Noi non sappiamo an­cora, oggi che scriviamo, chi avrà vinto il Giro del 2019. Curio­sa­mente, per quella supremazia del maggior diritto che certe volte ha il lettore, voi che leggete que­sto testo, lo avrete già co­nosciuto. Un bel vantaggio, certo, di cui però noi non sentiamo il peso specifico, perché qui vi parliamo in­vece cocciutamente di chi il Gi­ro del 1969 - il Giro di 50 anni fa - non lo vinse affatto.
Noi ormai, sarà stato pure l’effetto meteo di questo maggio improprio, che al massimo del giorno guardiamo che luna, e non riusciamo più a guardare che sole, noi che ci riparliamo addosso a decadi alterne, non più per molto, raccontiamo an­co­ra di chi il Giro del 1969 non lo vin­se affatto, e che pure ne indossa l’immagine em­ble­matica.
Il Giro del ’69 è il Giro che Eddy Merckx, in rosa stabile, perse a causa della squalifica subita per la positività al controllo antidoping eseguito al termine della crono di San Ma­rino, da lui vinta il 30 mag­gio.
Quella squalifica dovuta, per la presenza rilevata nel­le uri­ne del Reactivan, uno stimolante vietato, e che gli sarebbe stata notificata, dopo il giorno di riposo e la frazione del 1° giugno vinta da Ballini a Savona, l’indomani, alla partenza del Giro da Cel­le Ligure.
Bene, o male, il Giro lo avrebbe vinto il nostro Gi­mondi, la cronaca scabra re­sta nel tempo scolpita, come i giorni e i nomi, come una lapide, come la geografia.

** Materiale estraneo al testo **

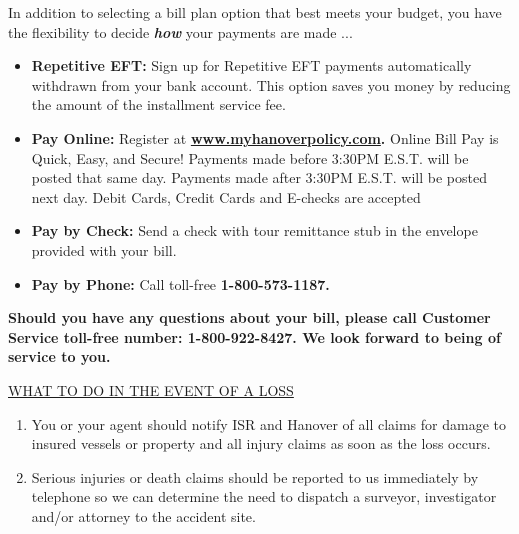 \documentclass[10pt]{article}
\begin{document}
\hfill \break
\noindent In addition to selecting a bill plan option that best meets your budget, you have the flexibility to decide \textbf{\emph{how}} your payments are made ...

\begin{itemize}
    \itemsep0em
    \item \textbf{Repetitive EFT:} Sign up for Repetitive EFT payments automatically withdrawn from your bank account. This option saves you money by reducing the amount of the installment service fee.

    \item \textbf{Pay Online:} Register at \textbf{\underline{www.myhanoverpolicy.com}.} Online Bill Pay is Quick, Easy, and Secure! Payments made before 3:30PM E.S.T. will be posted that same day. Payments made after 3:30PM E.S.T. will be posted next day. Debit Cards, Credit Cards and E-checks are accepted

    \item \textbf{Pay by Check:} Send a check with tour remittance stub in the envelope provided with your bill.
    
    \item \textbf{Pay by Phone:} Call toll-free \textbf{1-800-573-1187.}
\end{itemize}

\noindent \textbf{Should you have any questions about your bill, please call Customer Service toll-free number: 1-800-922-8427.
We look forward to being of service to you.}



\newpage
 \extramarks{}{} 

\hfill


\begin{center}
{\large \underline{WHAT TO DO IN THE EVENT OF A LOSS}}
\end{center}

\begin{enumerate}
    \item \large{You or your agent should notify ISR and Hanover of all claims for damage to insured vessels or property and all injury claims as soon as the loss occurs.}
    \hfill
    \item \large{Serious injuries or death claims should be reported to us immediately by telephone so we can determine the need to dispatch a surveyor, investigator and/or attorney to the accident site.}
\end{enumerate}
\end{document}
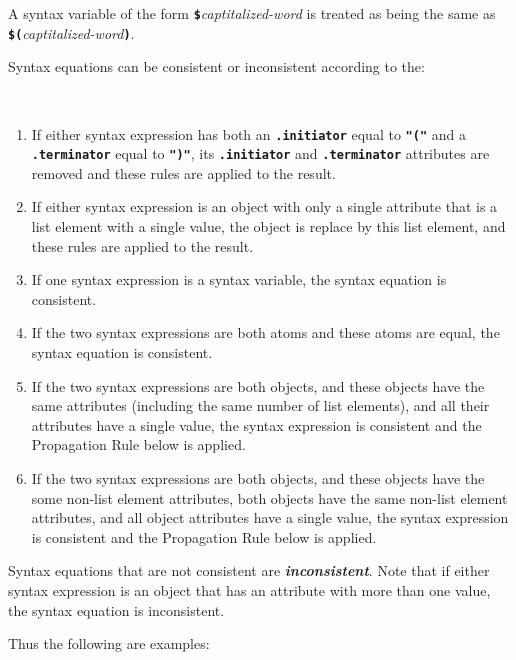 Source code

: \documentclass[12pt]{article}
\newcommand{\TT}[1]{{\tt \bfseries #1}}
\newcommand{\key}[1]{{\bf \em #1}\index{#1}}
\newcommand{\ikey}[2]{{\bf \em #1}\index{#2}}
\newenvironment{indpar}[1][0.3in]%
	{\begin{list}{}%
		     {\setlength{\itemsep}{0in}%
		      \setlength{\topsep}{0in}%
		      \setlength{\parsep}{1ex}%
		      \setlength{\labelwidth}{#1}%
		      \setlength{\leftmargin}{#1}%
		      \addtolength{\leftmargin}{\labelsep}}%
	 \item}%
	{\end{list}}
\begin{document}
A syntax variable of the form \TT{\$}{\em captitalized-word}
is treated as being the same as
\TT{\$(}{\em captitalized-word}\TT{)}.

Syntax equations can be consistent or inconsistent according to the:

\begin{indpar}
\begin{list}{}{}
\item[\ikey{Syntax Equation Consistency Rules}%
           {consistency rules!syntax equation}%
	   \label{SYNTAX-EQUATION-CONSISTENCY-RULES}:]~

\begin{enumerate}
\item If either syntax expression has both an \TT{.initiator} equal to \TT{"("}
and a \TT{.ter\-min\-a\-tor} equal to \TT{")"}, its \TT{.initiator} and
\TT{.terminator} attributes are removed and these rules are applied to the
result.
\item If either syntax expression is an object with only a single attribute
that is a list element with a single value,
the object is replace by this list element,
and these rules are applied to the
result.
\item If one syntax expression is a syntax variable, the syntax equation
is consistent.
\item If the two syntax expressions are both atoms and these atoms are
equal, the syntax equation is consistent.
\item If the two syntax expressions are both objects, and these objects
have the same attributes (including the same number of list elements),
and all their attributes have a single value,
the syntax expression is consistent and the Propagation Rule
below is applied.
\item If the two syntax expressions are both objects, and these objects
have the some non-list element attributes, both objects have the same
non-list element attributes, and all object attributes have a single value,
the syntax expression is consistent and the Propagation Rule
below is applied.
\end{enumerate}

Syntax equations that are not consistent are \key{inconsistent}.
Note that if either syntax expression is an object that has an attribute
with more than one value, the syntax equation is inconsistent.
\end{list}
\end{indpar}

Thus the following are examples:
\end{document}
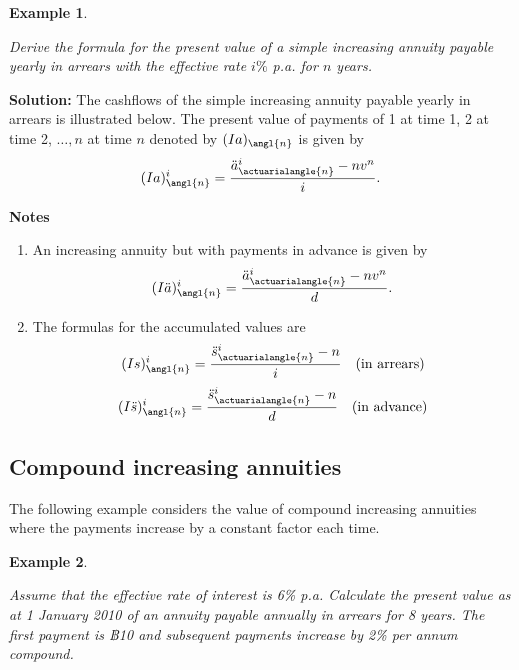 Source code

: \documentclass[landscape, 20pt]{extreport}
\theoremstyle{definition}
\theoremstyle{definition}
\newtheorem{example}{Example}[chapter]
\theoremstyle{definition}
\theoremstyle{definition}
\theoremstyle{remark}
\begin{document}
\newpage \begin{example}
\protect\hypertarget{exm:unlabeled-div-28}{}\label{exm:unlabeled-div-28}

\emph{Derive the formula for the present value of a simple
increasing annuity payable yearly in arrears with the effective rate
\(i\%\) p.a. for \(n\) years.}

\end{example}

\textbf{Solution:} The cashflows of the simple increasing annuity payable
yearly in arrears is illustrated below. The present value of payments of
1 at time 1, 2 at time 2, \(\ldots, n\) at time \(n\) denoted by
\((Ia)_\angl{n}\) is given by
\[(Ia)^{i}_\angl{n}   = \frac{\ddot{a}^{i}_{\actuarialangle{n}} - nv^n}{i}.\]

\textbf{Notes}

\begin{enumerate}
\def\labelenumi{\arabic{enumi}.}
\item
  An increasing annuity but with payments in advance is given by
  \[(I\ddot{a})^{i}_\angl{n}   = \frac{\ddot{a}^{i}_{\actuarialangle{n}} - nv^n}{d}.\]
\item
  The formulas for the accumulated values are
  \[(Is)^{i}_\angl{n} = \frac{\ddot{s}^{i}_{\actuarialangle{n}} - n}{i} \quad\text{(in arrears)}\]
  \[(I\ddot{s})^{i}_\angl{n} = \frac{\ddot{s}^{i}_{\actuarialangle{n}} - n}{d} \quad\text{(in advance)}\]
\end{enumerate}

\hypertarget{compound-increasing-annuities}{%
\subsection{Compound increasing annuities}\label{compound-increasing-annuities}}

The following example considers the value of compound increasing
annuities where the payments increase by a constant factor each time.

\newpage \begin{example}
\protect\hypertarget{exm:unlabeled-div-29}{}\label{exm:unlabeled-div-29}

\emph{Assume that the effective rate of interest is 6\% p.a.
Calculate the present value as at 1 January 2010 of an annuity payable
annually in arrears for 8 years. The first payment is ฿10 and subsequent
payments increase by 2\% per annum compound.}

\end{example}
\end{document}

Il livornese Ballini, il danese Rit­ter che avrebbe fatta sua la frazione appunto del 2 giugno, da Celle Ligure a Pa­via, il paese di Albissola e l’Hotel Excelsior dove alloggiava la “Faema” del campione belga, e dove al mattino presto viene annunciata quella notizia “Merckx positivo”, Eddy fuori dal Giro, che avrebbe avuto il clamore deflagrante di una esplosione, nel sereno itinerario del Giro.
I fatti, la cronaca, le polemiche accese pure, “chi ha tradito Merckx?”, le pagine in­tere dei giornali sono tutte lì, certo distanti, Za­voli Raschi Montanelli, non c’erano i social. Ma il sentimento te­nacemente pal­pita ancora forte, sia pure di lato. Si po­sa e si rifugia, come nel ta­bernacolo dello sport, mica solo il ciclismo, in quella foto che ritrae Eddy Merckx, già pronto in tenuta di gara, pantaloncino nero con le lettere bianche “Fae­ma”, disteso con le mani al volto a ce­lare un pianto dirotto sul lettino di albergo. Un lettino che sembra scarno come la cuccetta di un soldatino al fronte.

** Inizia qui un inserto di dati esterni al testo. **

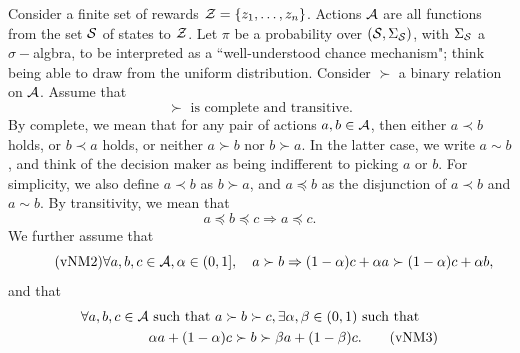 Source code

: \documentclass{article}
\begin{document}
Consider a finite set of rewards $\cZ = \{z_1, \dots, z_n\}$.
Actions $\cA$ are all functions from the set $\cS$ of states to $\cZ$.
Let $\pi$ be a probability over $(\cS, \Sigma_\cS)$, with $\Sigma_\cS$ a $\sigma-$algbra, to be interpreted as a ``well-understood chance mechanism"; think being able to draw from the uniform distribution.
Consider $\succ$ a binary relation on $\cA$.
Assume that
\begin{equation}
  \label{e:vnm1} 
  \tag{vNM1}
  \succ \text{ is complete and transitive}.
\end{equation}
By complete, we mean that for any pair of actions $a,b\in \cA$, then either $a\prec b$ holds, or $b\prec a$ holds, or neither $a\succ b$ nor $b\succ a$. 
In the latter case, we write $a\sim b$, and think of the decision maker as being indifferent to picking $a$ or $b$.
For simplicity, we also define $a\prec b$ as $b\succ a$, and $a\preceq b$ as the disjunction of $a\prec b$ and $a\sim b$. 
By transitivity, we mean that 
$$
a\preceq b \preceq c \Rightarrow a\preceq c.
$$
We further assume that 
\begin{equation}
  \label{e:vnm2}
  \tag{vNM2}
  \forall a, b, c\in \cA, \alpha\in (0,1], \quad a\succ b \Rightarrow (1-\alpha)c + \alpha a\succ (1-\alpha)c + \alpha b,
\end{equation}
and that
\begin{align}
  \forall a, b, c\in \cA & \text{ such that } a\succ b\succ c, \exists \alpha, \beta\in(0,1)\text{ such that } \nonumber\\
  & \alpha a + (1-\alpha) c \succ b \succ \beta a + (1-\beta) c.
  \label{e:vnm3}
  \tag{vNM3}
\end{align}
\end{document}

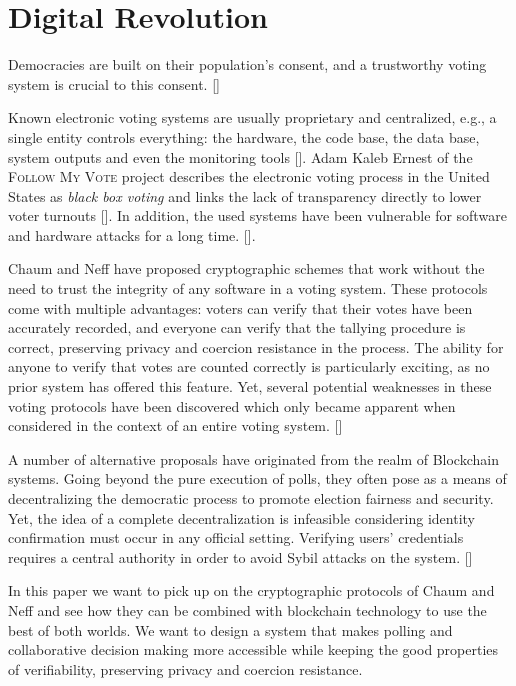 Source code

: 
\section{Digital Revolution}\label{sec:motivation}

Democracies are built on their population’s consent, and a trustworthy voting system is crucial to this consent. [\cite{Naveen05}]\par

Known electronic voting systems are usually proprietary and centralized, e.g., a single entity controls everything: the hardware, the code base, the data base, system outputs and even the monitoring tools [\cite{NOIZAT2014}]. Adam Kaleb Ernest of the \textsc{Follow My Vote} project describes the electronic voting process in the United States as \textit{black box voting} and links the lack of transparency directly to lower voter turnouts [\cite{ERNEST2014}]. In addition, the used systems have been vulnerable for software and hardware attacks for a long time. [\cite{VARSHNEYA2015}].\par

Chaum and Neff have proposed cryptographic schemes that work without the need to trust the integrity of any software in a voting system. These protocols come with multiple advantages: voters can verify that their votes have been accurately recorded, and everyone can verify that the tallying procedure is correct, preserving privacy and coercion resistance in the
process. The ability for anyone to verify that votes are counted correctly is particularly exciting, as no prior system has offered this feature. Yet,  several potential weaknesses in these voting protocols have been discovered which only became apparent when considered in the context of an entire voting system. [\cite{Naveen05}] \par

A number of alternative proposals have originated from the realm of Blockchain systems. Going beyond the pure execution of polls, they often pose as a means of decentralizing the democratic process to promote election fairness and security. Yet, the idea of a complete decentralization is infeasible considering identity confirmation must occur in any official setting. Verifying users’ credentials requires a central authority in order to avoid Sybil attacks on the system. [\cite{VARSHNEYA2015}] \par

In this paper we want to pick up on the cryptographic protocols of Chaum and Neff and see how they can be combined with blockchain technology to use the best of both worlds. We want to design a system that makes polling and collaborative decision making more accessible while keeping the good properties of verifiability, preserving privacy and coercion resistance.\par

Quella fotografia che ha gi­rato il mondo ritorna sentimentalmente a noi, ad ogni Giro di mattina, forse pure ad ogni sera, non solo di oc­casione.

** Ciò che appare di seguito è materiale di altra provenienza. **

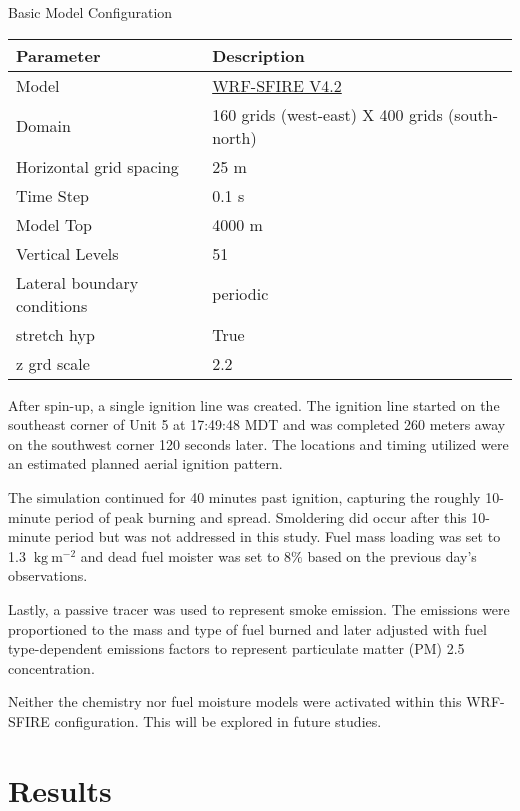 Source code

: \documentclass[preprints,article,accept,moreauthors,pdftex]{Definitions/mdpi}
\begin{document}
\begin{specialtable}[H]
  \centering
  \caption{Basic Model Configuration\label{tab1}}
  \begin{tabular}{ll}
  \toprule
  \textbf{Parameter}	& \textbf{Description}\\
  \midrule
   Model		& \href{https://github.com/openwfm/WRF-SFIRE/tree/a2c3118f08ce424885705e9155b127ea28879f8b}{WRF-SFIRE V4.2}\\
   Domain		& 160 grids (west-east) X 400 grids (south-north)\\
   Horizontal grid spacing		& 25 m\\
   Time Step	& 0.1 s\\
   Model Top		& 4000 m\\
   Vertical Levels		& 51\\
   Lateral boundary conditions	& periodic\\
   stretch hyp & True\\
   z grd scale & 2.2\\
  \bottomrule
  \end{tabular}
  \end{specialtable}

After spin-up, a single ignition line was created. The ignition line started on the southeast corner of Unit 5 at 17:49:48 MDT and was completed 260 meters away on the southwest corner 120 seconds later. The locations and timing utilized were an estimated planned aerial ignition pattern.

The simulation continued for 40 minutes past ignition, capturing the roughly 10-minute period of peak burning and spread. Smoldering did occur after this 10-minute period but was not addressed in this study. Fuel mass loading was set to 1.3 $\mathrm{~kg}\mathrm{~m}^{-2}$ and dead fuel moister was set to 8$\%$ based on the previous day’s observations.

Lastly, a passive tracer was used to represent smoke emission. The emissions were proportioned to the mass and type of fuel burned and later adjusted with fuel type-dependent emissions factors to represent particulate matter (PM) 2.5 concentration.

Neither the chemistry nor fuel moisture models were activated within this WRF-SFIRE configuration. This will be explored in future studies.
\section{Results}
\end{document}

Era la stagione in cui le lacrime e il dolore di un campione ferito intimamente, do­ping o meno, arrivavano mol­to prima degli avvocati di parte. Era un giorno come ci sarebbe piaciuto troppo nella vita, sempre a cuore aperto, pagato senza sconto. Era il tempo in cui un ragazzo di ventiquattro anni sa­reb­be diventato uo­mo, la ma­glia rosa ri­piegata in valigia, Gia­cotto e Van Boug­gen­hout, i suoi padrini, contriti al fianco. Era il 2 giugno, la Festa della Re­pub­blica in Italia, di 50 anni fa. Un giorno che salutava, sen­za poterlo prevedere affatto, con quel Giro da sconfitto, la conquista della Mo­narchia del ricordo, per Eddy Merckx.